I also play the “guess who made this map?” game. Was it a cartographer, a graphic designer, or an ad agency? There are usually clues based on what was included or as certain principles dominate others. I check the organizational author (town planning department, chamber of commerce, community non-profit?) and think about what they intended, how they hoped to convey it, and what those map planning discussions were like. Yeah, I can be a real bore to non-cartographer friends, so I’ve learned to do this in my head. Of course, sometimes, the game is over immediately when a lone, oversized, commercially-branded symbol sticks out among the rest. Okay, I see you corporate sponsorship, fair enough.

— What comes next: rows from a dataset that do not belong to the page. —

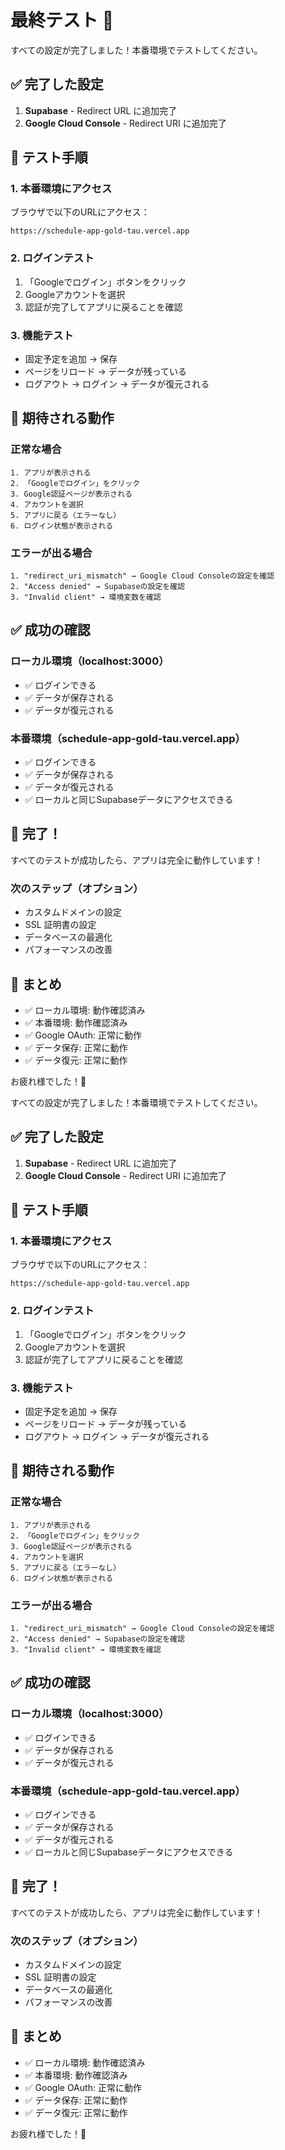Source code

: # 最終テスト 🎉

すべての設定が完了しました！本番環境でテストしてください。

## ✅ 完了した設定

1. **Supabase** - Redirect URL に追加完了
2. **Google Cloud Console** - Redirect URI に追加完了

## 🧪 テスト手順

### 1. 本番環境にアクセス

ブラウザで以下のURLにアクセス：

```
https://schedule-app-gold-tau.vercel.app
```

### 2. ログインテスト

1. 「Googleでログイン」ボタンをクリック
2. Googleアカウントを選択
3. 認証が完了してアプリに戻ることを確認

### 3. 機能テスト

- 固定予定を追加 → 保存
- ページをリロード → データが残っている
- ログアウト → ログイン → データが復元される

## 🎯 期待される動作

### 正常な場合

```
1. アプリが表示される
2. 「Googleでログイン」をクリック
3. Google認証ページが表示される
4. アカウントを選択
5. アプリに戻る（エラーなし）
6. ログイン状態が表示される
```

### エラーが出る場合

```
1. "redirect_uri_mismatch" → Google Cloud Consoleの設定を確認
2. "Access denied" → Supabaseの設定を確認
3. "Invalid client" → 環境変数を確認
```

## ✅ 成功の確認

### ローカル環境（localhost:3000）
- ✅ ログインできる
- ✅ データが保存される
- ✅ データが復元される

### 本番環境（schedule-app-gold-tau.vercel.app）
- ✅ ログインできる
- ✅ データが保存される
- ✅ データが復元される
- ✅ ローカルと同じSupabaseデータにアクセスできる

## 🎊 完了！

すべてのテストが成功したら、アプリは完全に動作しています！

### 次のステップ（オプション）

- カスタムドメインの設定
- SSL 証明書の設定
- データベースの最適化
- パフォーマンスの改善

## 📝 まとめ

- ✅ ローカル環境: 動作確認済み
- ✅ 本番環境: 動作確認済み
- ✅ Google OAuth: 正常に動作
- ✅ データ保存: 正常に動作
- ✅ データ復元: 正常に動作

お疲れ様でした！🎉

すべての設定が完了しました！本番環境でテストしてください。

## ✅ 完了した設定

1. **Supabase** - Redirect URL に追加完了
2. **Google Cloud Console** - Redirect URI に追加完了

## 🧪 テスト手順

### 1. 本番環境にアクセス

ブラウザで以下のURLにアクセス：

```
https://schedule-app-gold-tau.vercel.app
```

### 2. ログインテスト

1. 「Googleでログイン」ボタンをクリック
2. Googleアカウントを選択
3. 認証が完了してアプリに戻ることを確認

### 3. 機能テスト

- 固定予定を追加 → 保存
- ページをリロード → データが残っている
- ログアウト → ログイン → データが復元される

## 🎯 期待される動作

### 正常な場合

```
1. アプリが表示される
2. 「Googleでログイン」をクリック
3. Google認証ページが表示される
4. アカウントを選択
5. アプリに戻る（エラーなし）
6. ログイン状態が表示される
```

### エラーが出る場合

```
1. "redirect_uri_mismatch" → Google Cloud Consoleの設定を確認
2. "Access denied" → Supabaseの設定を確認
3. "Invalid client" → 環境変数を確認
```

## ✅ 成功の確認

### ローカル環境（localhost:3000）
- ✅ ログインできる
- ✅ データが保存される
- ✅ データが復元される

### 本番環境（schedule-app-gold-tau.vercel.app）
- ✅ ログインできる
- ✅ データが保存される
- ✅ データが復元される
- ✅ ローカルと同じSupabaseデータにアクセスできる

## 🎊 完了！

すべてのテストが成功したら、アプリは完全に動作しています！

### 次のステップ（オプション）

- カスタムドメインの設定
- SSL 証明書の設定
- データベースの最適化
- パフォーマンスの改善

## 📝 まとめ

- ✅ ローカル環境: 動作確認済み
- ✅ 本番環境: 動作確認済み
- ✅ Google OAuth: 正常に動作
- ✅ データ保存: 正常に動作
- ✅ データ復元: 正常に動作

お疲れ様でした！🎉

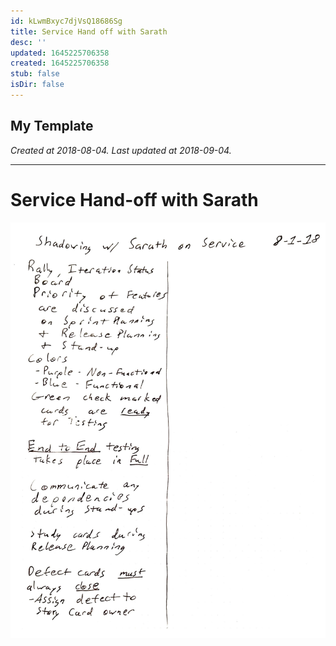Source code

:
 ```yaml
---
id: kLwmBxyc7djVsQ18686Sg
title: Service Hand off with Sarath
desc: ''
updated: 1645225706358
created: 1645225706358
stub: false
isDir: false
---
```

My Template
---

_Created at 2018-08-04._
_Last updated at 2018-09-04._




---

# Service Hand-off with Sarath


![RB 2018-08-0414.jpg](assets/RB-2018-08-0414.jpg)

Have you ever noticed a “You Are Here” point that is worn, faded, or entirely gone, while the rest of the map remains in better shape? When I see such weathered points, I think of the history of interactions on that very spot — the number of people who touched their finger to the map, tethering themselves in place, believing that somehow, by physically pinpointing their location while scanning their surroundings, it would speed up the spatial orientation process. But hey, I’ve done it too. Have you? I think of the many crossroads moments (“Should we go here or there?”), the pathfinding moments (“There it is!”), and the settling of directional disputes (“I told you it was THIS way!”) that have all happened right there.
The repetitive “You Are Here” touches aren’t entirely unlike statue rubbings done for good luck. Like the nose on Abraham Lincoln’s bust in Springfield, Illinois, the snout of the Porcellino statue in Florence, Italy, or the head of the Testudo the Terrapin statue on the University of Maryland campus, maybe we touch the “You Are Here” spot for a bit of directional goodwill. Now with statues, the repetition keeps them polished. With maps, it wears the material away. Wait, are you thinking what I’m thinking? You are, right? Locator maps made of bronze with a publicly polished You Are Here point! ….What? That’s out of the budget and highly problematic to keep updated? *sigh* Fine.
What IS here?
Have you ever encountered a locator map that maybe wasn’t needed? As in you can see all the places it depicts from where it stands, or the map is more empty than not, in a way that comes across a bit sad —as if the locals were excited to have a map and stayed committed to that idea even though the result doesn’t match their pride-of-place intentions?
That emptiness is just due to data and design choices. We know there is more. At that location. At every location. As geospatialists, we know the layers. We know of the things beneath and above and the intangible thematic data in between. There is, in fact, so much right here, at this one point, and I’m grateful to be cognizant of that richness of spatial information — a real perk of our profession. So I like to mentally fill in the otherwise lacking map as an acknowledgment to a place’s fullness, not its projected emptiness. Wait, do you all get geospatially philosophical too? Is it just me? Have I made things weird (again)?
Your Locator Map
If you made a locator map, what would it look like? Where would you place it: In a public space in your community? In your neighborhood? Maybe in your home? Where would “You Are Here” be, and what landmarks and amenities would you include? Locally focused maps made during COVID lockdown provide creative examples of the many possibilities. I think I’ll make one myself (and I may or may not have already ordered a You Are Here doormat to tie it all together).
We are here, in the geospatial realm, more aware of ‘here’ than most and, hopefully, not taking it for granted.
But right now all I really want to know is where can I see the fancy chickens at the Montgomery County Fair? …And where can I find the funnel cakes?